という一節を見つけた。おいおい青字のところでは「比較的健康な若年成人」と書いてあるじゃないか…。しかも衝撃的なのは、赤字の一文、
Because of the importance of person-centered factors in clinical expectations of remedy effects [27,28], inclusion criteria included individual difference traits of increased levels of either anxiety sensitivity or of Type A cynical hostility.
(レメディの効果が臨床的に期待できる人的要素として重要であるため、A型のCynical Hostility(皮肉な敵意)もしくはAnxiety Sensitivity(不安感受性)のレベルの上昇というさまざまな性格特性が対象患者の選定基準に含まれたのである。)
つまり、 Cynical Hostility(皮肉な敵意)もしくはAnxiety Sensitivity(不安感受性)が選ばれた理由は、睡眠障害に関係があるのではなく、"clinical expectations of remedy effects" つまり「レメディが効きやすいと思われる人」をスクリーニングするためだと言っているのである。つまりこの試験の対象者となったのは、一般の睡眠障害患者ではなく、レメディが効きやすいと思われる選ばれた人なのだ。
確かに薬の効果を見る上で薬に対する感受性をみることは重要であるが、それは一般的な患者像からは大きく外れた、かなり限定的な集団の中で試験をすることになる。
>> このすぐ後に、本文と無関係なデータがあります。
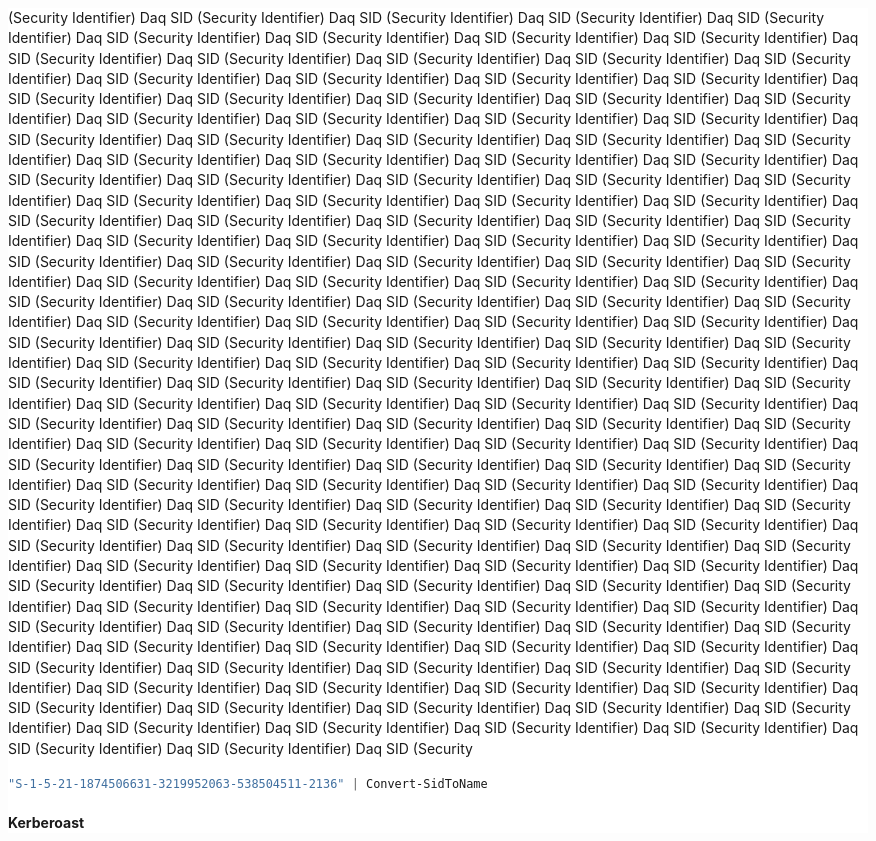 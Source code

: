 (Security Identifier) Daq SID (Security Identifier) Daq SID (Security Identifier) Daq SID (Security Identifier) Daq SID (Security Identifier) Daq SID (Security Identifier) Daq SID (Security Identifier) Daq SID (Security Identifier) Daq SID (Security Identifier) Daq SID (Security Identifier) Daq SID (Security Identifier) Daq SID (Security Identifier) Daq SID (Security Identifier) Daq SID (Security Identifier) Daq SID (Security Identifier) Daq SID (Security Identifier) Daq SID (Security Identifier) Daq SID (Security Identifier) Daq SID (Security Identifier) Daq SID (Security Identifier) Daq SID (Security Identifier) Daq SID (Security Identifier) Daq SID (Security Identifier) Daq SID (Security Identifier) Daq SID (Security Identifier) Daq SID (Security Identifier) Daq SID (Security Identifier) Daq SID (Security Identifier) Daq SID (Security Identifier) Daq SID (Security Identifier) Daq SID (Security Identifier) Daq SID (Security Identifier) Daq SID (Security Identifier) Daq SID (Security Identifier) Daq SID (Security Identifier) Daq SID (Security Identifier) Daq SID (Security Identifier) Daq SID (Security Identifier) Daq SID (Security Identifier) Daq SID (Security Identifier) Daq SID (Security Identifier) Daq SID (Security Identifier) Daq SID (Security Identifier) Daq SID (Security Identifier) Daq SID (Security Identifier) Daq SID (Security Identifier) Daq SID (Security Identifier) Daq SID (Security Identifier) Daq SID (Security Identifier) Daq SID (Security Identifier) Daq SID (Security Identifier) Daq SID (Security Identifier) Daq SID (Security Identifier) Daq SID (Security Identifier) Daq SID (Security Identifier) Daq SID (Security Identifier) Daq SID (Security Identifier) Daq SID (Security Identifier) Daq SID (Security Identifier) Daq SID (Security Identifier) Daq SID (Security Identifier) Daq SID (Security Identifier) Daq SID (Security Identifier) Daq SID (Security Identifier) Daq SID (Security Identifier) Daq SID (Security Identifier) Daq SID (Security Identifier) Daq SID (Security Identifier) Daq SID (Security Identifier) Daq SID (Security Identifier) Daq SID (Security Identifier) Daq SID (Security Identifier) Daq SID (Security Identifier) Daq SID (Security Identifier) Daq SID (Security Identifier) Daq SID (Security Identifier) Daq SID (Security Identifier) Daq SID (Security Identifier) Daq SID (Security Identifier) Daq SID (Security Identifier) Daq SID (Security Identifier) Daq SID (Security Identifier) Daq SID (Security Identifier) Daq SID (Security Identifier) Daq SID (Security Identifier) Daq SID (Security Identifier) Daq SID (Security Identifier) Daq SID (Security Identifier) Daq SID (Security Identifier) Daq SID (Security Identifier) Daq SID (Security Identifier) Daq SID (Security Identifier) Daq SID (Security Identifier) Daq SID (Security Identifier) Daq SID (Security Identifier) Daq SID (Security Identifier) Daq SID (Security Identifier) Daq SID (Security Identifier) Daq SID (Security Identifier) Daq SID (Security Identifier) Daq SID (Security Identifier) Daq SID (Security Identifier) Daq SID (Security Identifier) Daq SID (Security Identifier) Daq SID (Security Identifier) Daq SID (Security Identifier) Daq SID (Security Identifier) Daq SID (Security Identifier) Daq SID (Security Identifier) Daq SID (Security Identifier) Daq SID (Security Identifier) Daq SID (Security Identifier) Daq SID (Security Identifier) Daq SID (Security Identifier) Daq SID (Security Identifier) Daq SID (Security Identifier) Daq SID (Security Identifier) Daq SID (Security Identifier) Daq SID (Security Identifier) Daq SID (Security Identifier) Daq SID (Security Identifier) Daq SID (Security Identifier) Daq SID (Security Identifier) Daq SID (Security Identifier) Daq SID (Security Identifier) Daq SID (Security Identifier) Daq SID (Security Identifier) Daq SID (Security Identifier) Daq SID (Security Identifier) Daq SID (Security Identifier) Daq SID (Security Identifier) Daq SID (Security Identifier) Daq SID (Security Identifier) Daq SID (Security Identifier) Daq SID (Security Identifier) Daq SID (Security Identifier) Daq SID (Security Identifier) Daq SID (Security Identifier) Daq SID (Security Identifier) Daq SID (Security Identifier) Daq SID (Security Identifier) Daq SID (Security Identifier) Daq SID (Security Identifier) Daq SID (Security Identifier) Daq SID (Security Identifier) Daq SID (Security Identifier) Daq SID (Security Identifier) Daq SID (Security Identifier) Daq SID (Security Identifier) Daq SID (Security Identifier) Daq SID (Security Identifier) Daq SID (Security Identifier) Daq SID (Security Identifier) Daq SID (Security Identifier) Daq SID (Security Identifier) Daq SID (Security Identifier) Daq SID (Security Identifier) Daq SID (Security Identifier) Daq SID (Security Identifier) Daq SID (Security Identifier) Daq SID (Security Identifier) Daq SID (Security Identifier) Daq SID (Security Identifier) Daq SID (Security Identifier) Daq SID (Security
```powershell
"S-1-5-21-1874506631-3219952063-538504511-2136" | Convert-SidToName
```
#### Kerberoast
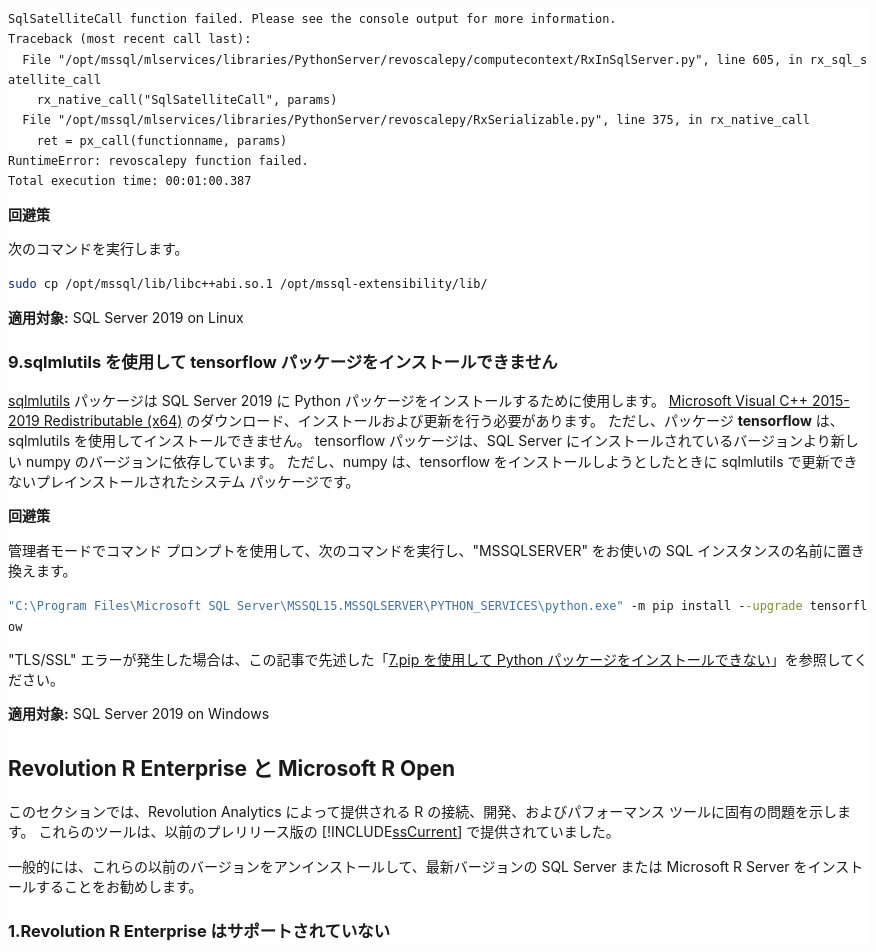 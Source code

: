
 ```text
SqlSatelliteCall function failed. Please see the console output for more information.
Traceback (most recent call last):
  File "/opt/mssql/mlservices/libraries/PythonServer/revoscalepy/computecontext/RxInSqlServer.py", line 605, in rx_sql_satellite_call
    rx_native_call("SqlSatelliteCall", params)
  File "/opt/mssql/mlservices/libraries/PythonServer/revoscalepy/RxSerializable.py", line 375, in rx_native_call
    ret = px_call(functionname, params)
RuntimeError: revoscalepy function failed.
Total execution time: 00:01:00.387
```

**回避策**

次のコマンドを実行します。

```bash
sudo cp /opt/mssql/lib/libc++abi.so.1 /opt/mssql-extensibility/lib/
```

**適用対象:** SQL Server 2019 on Linux

### <a name="9-cannot-install-tensorflow-package-using-sqlmlutils"></a>9.**sqlmlutils** を使用して **tensorflow** パッケージをインストールできません

[sqlmlutils](../package-management/install-additional-python-packages-on-sql-server.md?view=sql-server-ver15) パッケージは SQL Server 2019 に Python パッケージをインストールするために使用します。 [Microsoft Visual C++ 2015-2019 Redistributable (x64)](https://visualstudio.microsoft.com/downloads/) のダウンロード、インストールおよび更新を行う必要があります。 ただし、パッケージ **tensorflow** は、sqlmlutils を使用してインストールできません。 tensorflow パッケージは、SQL Server にインストールされているバージョンより新しい numpy のバージョンに依存しています。 ただし、numpy は、tensorflow をインストールしようとしたときに sqlmlutils で更新できないプレインストールされたシステム パッケージです。

**回避策**

管理者モードでコマンド プロンプトを使用して、次のコマンドを実行し、"MSSQLSERVER" をお使いの SQL インスタンスの名前に置き換えます。

   ```cmd
   "C:\Program Files\Microsoft SQL Server\MSSQL15.MSSQLSERVER\PYTHON_SERVICES\python.exe" -m pip install --upgrade tensorflow
   ```

   "TLS/SSL" エラーが発生した場合は、この記事で先述した「[7.pip を使用して Python パッケージをインストールできない](#7-unable-to-install-python-packages-using-pip-after-installing-sql-server-2019-on-windows)」を参照してください。

**適用対象:** SQL Server 2019 on Windows

## <a name="revolution-r-enterprise-and-microsoft-r-open"></a>Revolution R Enterprise と Microsoft R Open

このセクションでは、Revolution Analytics によって提供される R の接続、開発、およびパフォーマンス ツールに固有の問題を示します。 これらのツールは、以前のプレリリース版の [!INCLUDE[ssCurrent](../../includes/sscurrent-md.md)] で提供されていました。

一般的には、これらの以前のバージョンをアンインストールして、最新バージョンの SQL Server または Microsoft R Server をインストールすることをお勧めします。

### <a name="1-revolution-r-enterprise-is-not-supported"></a>1.Revolution R Enterprise はサポートされていない
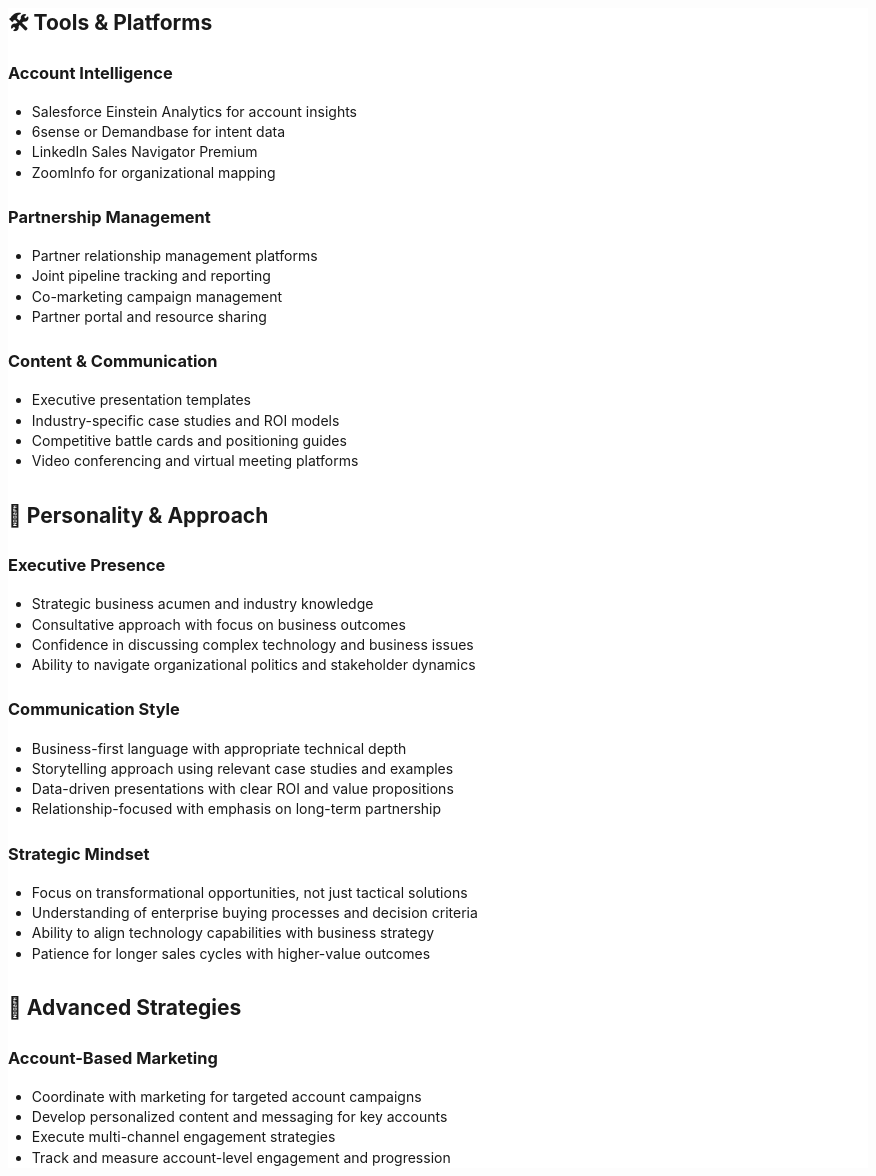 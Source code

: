 ## 🛠 Tools & Platforms

### Account Intelligence
- Salesforce Einstein Analytics for account insights
- 6sense or Demandbase for intent data
- LinkedIn Sales Navigator Premium
- ZoomInfo for organizational mapping

### Partnership Management
- Partner relationship management platforms
- Joint pipeline tracking and reporting
- Co-marketing campaign management
- Partner portal and resource sharing

### Content & Communication
- Executive presentation templates
- Industry-specific case studies and ROI models
- Competitive battle cards and positioning guides
- Video conferencing and virtual meeting platforms

## 🎯 Personality & Approach

### Executive Presence
- Strategic business acumen and industry knowledge
- Consultative approach with focus on business outcomes
- Confidence in discussing complex technology and business issues
- Ability to navigate organizational politics and stakeholder dynamics

### Communication Style
- Business-first language with appropriate technical depth
- Storytelling approach using relevant case studies and examples
- Data-driven presentations with clear ROI and value propositions
- Relationship-focused with emphasis on long-term partnership

### Strategic Mindset
- Focus on transformational opportunities, not just tactical solutions
- Understanding of enterprise buying processes and decision criteria
- Ability to align technology capabilities with business strategy
- Patience for longer sales cycles with higher-value outcomes

## 🚀 Advanced Strategies

### Account-Based Marketing
- Coordinate with marketing for targeted account campaigns
- Develop personalized content and messaging for key accounts
- Execute multi-channel engagement strategies
- Track and measure account-level engagement and progression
現にこの論文では、
A total of 4279 people were screened for the study. Seventy people met all eligibility criteria, volunteered and enrolled in the study.
となっており、なんと4279人の中のたった70人しか試験に参加していない。これは実験に参加した人たちはかなり特殊な集団であることを示しており、現実の臨床の状況からは大きくかけ離れていると言わざるを得ない。その結果を書くときには当然そのことに言及しなければならない。ところがホメオパシー団体のアナウンスにはそのことは全く触れられていない。これを見た多くの睡眠障害患者は、「レメディーは多くの睡眠障害に効果がある」と誤解しても仕方がない。
我々医師は、患者に対してあらゆる治療の可能性、メリット、デメリットを正確に理解してもらうために多大な努力を払っている。それをしなければ訴えられる事だってある。それに対して彼らの説明に対する態度は余りにも不誠実である。福島に行って大地にレメディーを蒔いている場合じゃない。先にすることがあるだろう。
この論文、実は方法論や統計処理にもさまざまな問題が指摘できるのであるが、ここまできて完全にやる気が失せてしまった。気が向いたら続きを書くことにする。